Ottawa born F/O Byford came to 419 in early October 1943, his crew which first shows up listed together in 419's Operations Log on an mission to Stuttgart on the night of 26/27 November 1943 flying in Halifax JD456.

The crew which stayed together until May 1944 consisted:
F/O Byford Pilot
F/O Daly Navigator
Sgt. Prentice Bomb Aimer
Sgt. Tenny Wireless Op.
Sgt. Holder F/E
Sgt. Fraser Air Gunner
Sgt. Darnley Rear Gunner

(Sgt.

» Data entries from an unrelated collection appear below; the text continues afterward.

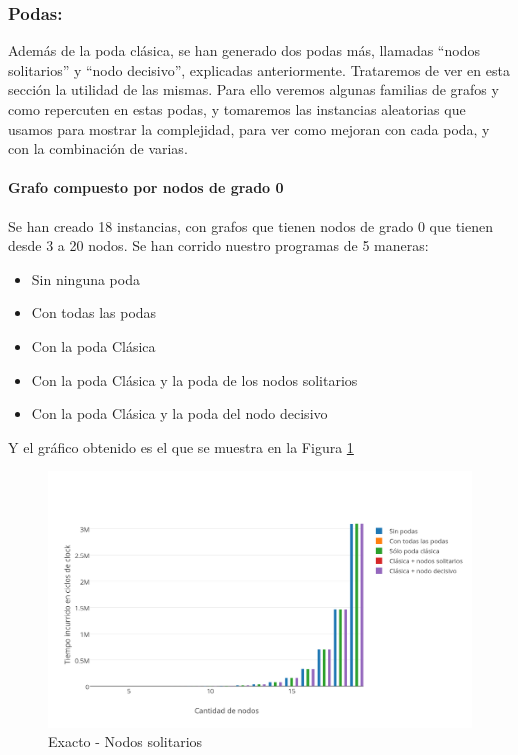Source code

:\vspace*{0.6cm}

\subsubsection{Podas:}

Además de la poda clásica, se han generado dos podas más, llamadas ``nodos solitarios'' y ``nodo decisivo'', explicadas anteriormente. Trataremos de ver en esta sección la utilidad de las mismas. Para ello veremos algunas familias de grafos y como repercuten en estas podas, y tomaremos las instancias aleatorias que usamos para mostrar la complejidad, para ver como mejoran con cada poda, y con la combinación de varias.

\paragraph{Grafo compuesto por nodos de grado 0}

Se han creado 18 instancias, con grafos que tienen nodos de grado 0 que tienen desde 3 a 20 nodos. Se han corrido nuestro programas de 5 maneras:

\begin{itemize}
	\item Sin ninguna poda
	\item Con todas las podas 
	\item Con la poda Clásica
	\item Con la poda Clásica y la poda de los nodos solitarios
	\item Con la poda Clásica y la poda del nodo decisivo
\end{itemize}

Y el gráfico obtenido es el que se muestra en la Figura \ref{fig:1C}

\begin{figure}[htb]
	\begin{center}
    		\includegraphics[scale=0.6]{imagenes/exacto-solitarios.png}
	\end{center}
	\caption{Exacto - Nodos solitarios}\label{fig:1C}
\end{figure}
\FloatBarrier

Tenny suffered what was thought to be the "Bends" on one mission on May 24th 1944 and the aircraft returned home, he was replaced for one sortie)

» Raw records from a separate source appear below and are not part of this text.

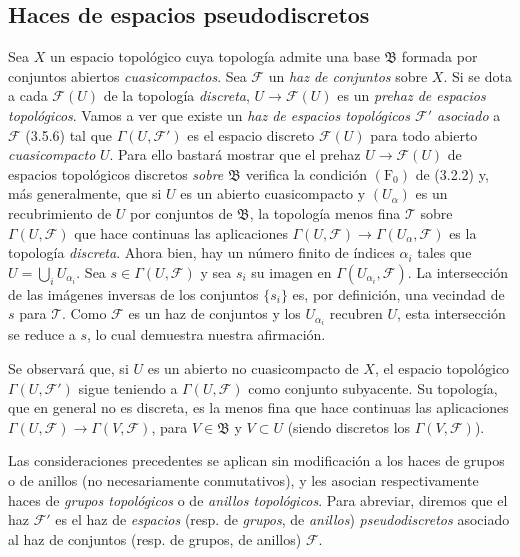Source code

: 
\subsection{Haces de espacios pseudodiscretos}

\begin{env}[3.8.1]
\label{0.3.8.1-fr}
Sea $X$ un espacio topológico cuya topología admite una base
$\mathfrak{B}$ formada por conjuntos abiertos \emph{cuasicompactos}. Sea
$\mathcal{F}$ un \emph{haz de conjuntos} sobre $X$. Si se dota a cada
$\mathcal{F}(U)$ de la topología \emph{discreta},
$U\to\mathcal{F}(U)$ es un \emph{prehaz de espacios topológicos}.
Vamos a ver que existe un \emph{haz de espacios topológicos
$\mathcal{F}'$ asociado} a $\mathcal{F}$ (3.5.6) tal que
$\Gamma(U,\mathcal{F}')$ es el espacio discreto $\mathcal{F}(U)$ para todo
abierto \emph{cuasicompacto} $U$. Para ello bastará mostrar que el
prehaz $U\to\mathcal{F}(U)$ de espacios topológicos discretos
\emph{sobre $\mathfrak{B}$} verifica la condición $(\mathrm{F}_0)$ de (3.2.2)
y, más generalmente, que si $U$ es un abierto cuasicompacto y
$(U_\alpha)$ es un recubrimiento de $U$ por conjuntos de $\mathfrak{B}$,
la topología menos fina $\mathcal{T}$ sobre $\Gamma(U,\mathcal{F})$ que hace
continuas las aplicaciones
$\Gamma(U,\mathcal{F})\to\Gamma(U_\alpha,\mathcal{F})$ es la topología
\emph{discreta}. Ahora bien, hay un número finito de índices $\alpha_i$ tales
que $U=\bigcup_i U_{\alpha_i}$. Sea $s\in\Gamma(U,\mathcal{F})$ y sea $s_i$
su imagen en $\Gamma(U_{\alpha_i},\mathcal{F})$. La intersección de las
imágenes inversas de los conjuntos $\{s_i\}$ es, por definición, una vecindad
de $s$ para $\mathcal{T}$. Como $\mathcal{F}$ es un haz de conjuntos y los
$U_{\alpha_i}$ recubren $U$, esta intersección se reduce a $s$, lo cual
demuestra nuestra afirmación.

Se observará que, si $U$ es un abierto no cuasicompacto de $X$, el espacio
topológico $\Gamma(U,\mathcal{F}')$ sigue teniendo a $\Gamma(U,\mathcal{F})$
como conjunto subyacente. Su topología, que en general no es discreta, es
la menos fina que hace continuas las aplicaciones
$\Gamma(U,\mathcal{F})\to\Gamma(V,\mathcal{F})$, para $V\in\mathfrak{B}$ y
$V\subset U$ (siendo discretos los $\Gamma(V,\mathcal{F})$).

Las consideraciones precedentes se aplican sin modificación a los haces de
grupos o de anillos (no necesariamente conmutativos), y les asocian
respectivamente haces de \emph{grupos topológicos} o de \emph{anillos
topológicos}. Para abreviar, diremos que el haz $\mathcal{F}'$ es el haz de
\emph{espacios} (resp. de \emph{grupos}, de \emph{anillos})
\emph{pseudodiscretos} asociado al haz de conjuntos (resp. de grupos,
de anillos) $\mathcal{F}$.
\end{env}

The two gunners sometimes switched positions, going back to the Combat Reports Sgt., later P/O Fraser DSM, is mentioned as Rear Gunner on three of these Reports.

Combat Reports:

February 15/16,
Halifax JP204 while entering the target area the Byford crew was attacked by a single Ju88. The Rear Gunner, Sgt. Fraser sighted the attacker gave the order for corkscrew starboard and opened up with a short burst. No damage to JP204 or the enemy fighter.

February 19/20,
While entering the target area, Leipzig, VR-E was attacked by either an Me210 or a JU88. The Monica system gave the warning and the Rear Gunner sighted at 1,000 dead below. Mid-Upper gunner Sgt. Darnley, kept an eye on the enemy aircraft. Rear Gunner ordered corkscrew to starboard. Fraser and enemy fighter opened fire at opened fire at 500 yards. The Rear Gunner's short burst was caused by a stoppage of the four barrels of his guns. The gun fire damaged the hydraulic motor, holed the port tail, flaps were shot away. More holes were found in the fuselage and port wing. Fraser was injured when he hit his head on the guns track,

June 16,
while leaving the target area, Sterkade, Lancaster KB738 was attacked by a FW190. The enemy fighter was sighted by the Mid-Upper gunner at 800 yards at starboard quarter level. Mid- Upper Gunner opened fire, the Lancaster corkscrewed starboard at 100 yards broke off at 100 yards without opening fire.

F/O Byford's 20th sortie on the night of February 19/20, was the one for which we was awarded his DFC. As seen above this was not his first time under attack and in this instance the night fighters had shot part of the hydraulics system up, produced a large hole in the wing as well a section of the port rudder was missing.

Determined to complete the mission he carried on to the target. The aircraft was again attacked on the return trip and through skilful work of the crew working with him to direct the manoeuvres that in the end shook off their attacker and allowed them to return safely to base. I was not able to find a Combat Report on this last attack.
He was later awarded a Bar to his DFC for his determination and skill among other qualities. He flew another 15 operations mostly with the same crew members before being posted in July 1944 to 1662 CU as S/L.
He remained in the post war RCAF and as W/C Byford was posted to the Middle East in 1956 the time of the Suez Crisis.